個人再生で効果を得やすいのは、最低100万円以上。とくに500万円、1,500万円、3,000万円、5,000万円と借金額が大きいほど効果があるといえます。
自己破産
自己破産は裁判所に申し立てて「借金を全額免除してもらう手続き」です。自己破産の場合も「借金が○○円以上」といった制限はありません。
しかし借金が50万円以上ない場合にはあまりおすすめしません。
自己破産を事務所に依頼した場合の費用は、30万円~50万円程度、裁判所費用が別途最低で2万円ほど必要です。つまり借金が50万円以上ないと、事務所に支払う費用のほうが大きくなる可能性が高いです。
たとえば事務所に依頼して30万円の借金を自己破産すれば、借金はなくなります。しかし新たに50万円ほどの支払いが発生するので、結局20万円も負担が増えてしまいます。
最低でも50万円以上の借金を抱えている方でないと、自己破産の効果は得にくいといえるでしょう。
債務整理を検討すべきケース
収入と返済のバランスが崩れた状況とは、以下のようなケースを言います。
- 借金の返済が滞納し始めた
- 借金の総額が年収の3分の1を超えている
- 複数の会社から借金している
- 返済のために借り入れしている
- 新規の借り入れや追加の融資を断られた
収入と返済のバランスが崩れたとわかったら、早めに債務整理を検討すべきです。ご自身の状況にあてはまっていないか、チェックしてみてください。
借金の返済が滞納し始めた
借金の返済が滞納し始めたら、債務整理を検討すべき合図といえます。というのも、借金を返済できないというのは「借金返済のお金を生活費に回さないといけない」ほど、借金が日常生活に影響を及ぼしていることになるからです。
返済を滞納すると、本来支払う借金の他に遅延損害金は発生してしまいます。

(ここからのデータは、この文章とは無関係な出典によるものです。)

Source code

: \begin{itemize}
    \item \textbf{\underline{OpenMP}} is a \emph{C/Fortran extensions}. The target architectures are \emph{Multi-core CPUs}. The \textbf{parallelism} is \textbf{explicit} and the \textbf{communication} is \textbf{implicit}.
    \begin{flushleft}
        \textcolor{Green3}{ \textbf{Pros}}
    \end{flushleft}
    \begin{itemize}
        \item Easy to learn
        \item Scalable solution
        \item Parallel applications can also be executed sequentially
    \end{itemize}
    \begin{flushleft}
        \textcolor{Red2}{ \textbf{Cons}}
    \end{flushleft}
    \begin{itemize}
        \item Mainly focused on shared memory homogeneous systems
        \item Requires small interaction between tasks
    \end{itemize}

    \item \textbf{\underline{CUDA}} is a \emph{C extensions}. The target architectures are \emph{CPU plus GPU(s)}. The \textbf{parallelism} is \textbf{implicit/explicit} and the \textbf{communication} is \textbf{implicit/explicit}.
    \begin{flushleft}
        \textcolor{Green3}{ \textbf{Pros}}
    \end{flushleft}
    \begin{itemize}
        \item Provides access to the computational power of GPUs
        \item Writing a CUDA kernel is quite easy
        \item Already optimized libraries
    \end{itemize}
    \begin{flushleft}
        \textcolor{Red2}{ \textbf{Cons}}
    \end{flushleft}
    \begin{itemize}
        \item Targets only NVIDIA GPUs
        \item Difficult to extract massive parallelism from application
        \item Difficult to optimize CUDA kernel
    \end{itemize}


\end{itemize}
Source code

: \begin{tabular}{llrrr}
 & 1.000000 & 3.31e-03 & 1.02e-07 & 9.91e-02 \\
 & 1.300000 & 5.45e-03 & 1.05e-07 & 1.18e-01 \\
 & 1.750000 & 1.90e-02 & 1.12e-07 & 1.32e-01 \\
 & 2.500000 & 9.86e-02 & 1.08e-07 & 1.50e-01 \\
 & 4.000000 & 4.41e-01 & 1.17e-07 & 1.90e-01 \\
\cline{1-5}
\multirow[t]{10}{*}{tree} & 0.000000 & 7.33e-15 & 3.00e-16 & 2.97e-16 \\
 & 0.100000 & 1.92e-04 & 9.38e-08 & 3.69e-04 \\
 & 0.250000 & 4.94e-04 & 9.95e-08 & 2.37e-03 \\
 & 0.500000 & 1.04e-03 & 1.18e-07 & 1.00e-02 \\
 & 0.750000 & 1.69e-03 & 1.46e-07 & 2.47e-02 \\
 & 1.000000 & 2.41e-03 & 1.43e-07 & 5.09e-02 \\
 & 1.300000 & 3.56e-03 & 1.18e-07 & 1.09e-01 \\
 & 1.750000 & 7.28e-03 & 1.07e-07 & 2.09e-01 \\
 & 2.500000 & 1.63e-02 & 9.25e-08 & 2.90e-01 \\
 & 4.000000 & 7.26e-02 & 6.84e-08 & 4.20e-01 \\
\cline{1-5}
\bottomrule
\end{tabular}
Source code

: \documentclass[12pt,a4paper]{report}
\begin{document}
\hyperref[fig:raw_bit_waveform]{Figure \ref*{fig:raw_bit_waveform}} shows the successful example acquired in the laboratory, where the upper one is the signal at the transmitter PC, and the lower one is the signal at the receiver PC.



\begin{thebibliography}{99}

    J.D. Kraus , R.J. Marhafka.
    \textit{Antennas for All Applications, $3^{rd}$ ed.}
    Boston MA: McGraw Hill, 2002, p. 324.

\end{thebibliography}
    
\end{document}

さらに滞納状況があまりにひどいと、貸金業者から訴訟を起こされたり給与口座を差し押さえられたりする恐れもあるのです。
また訴訟や口座差し押さえが始まってから任意整理をしても、貸金業者が遅延損害金のカットに応じないことがあります。また債務整理手続きの選択肢が少なくなるかもしれません。
借金の返済がうまくいかなくなってきたら、早めに債務整理を検討しましょう。
借金の総額が年収の3分の1を超えている
「本人の収入の3分の1を超えてはならない」と借りられるお金には上限が法律で定められており、これを総量規制といいます。
貸金業法13条の2第2項
前項に規定する「個人過剰貸付契約」とは、個人顧客を相手方とする貸付けに係る契約(住宅資金貸付契約その他の内閣府令で定める契約(以下「住宅資金貸付契約等」という。)及び極度方式貸付けに係る契約を除く。)で、当該貸付けに係る契約を締結することにより、当該個人顧客に係る個人顧客合算額(住宅資金貸付契約等に係る貸付けの残高を除く。)が当該個人顧客に係る基準額(その年間の給与及びこれに類する定期的な収入の金額として内閣府令で定めるものを合算した額に三分の一を乗じて得た額をいう。次条第五項において同じ。)を超えることとなるもの(当該個人顧客の利益の保護に支障を生ずることがない契約として内閣府令で定めるものを除く。)をいう。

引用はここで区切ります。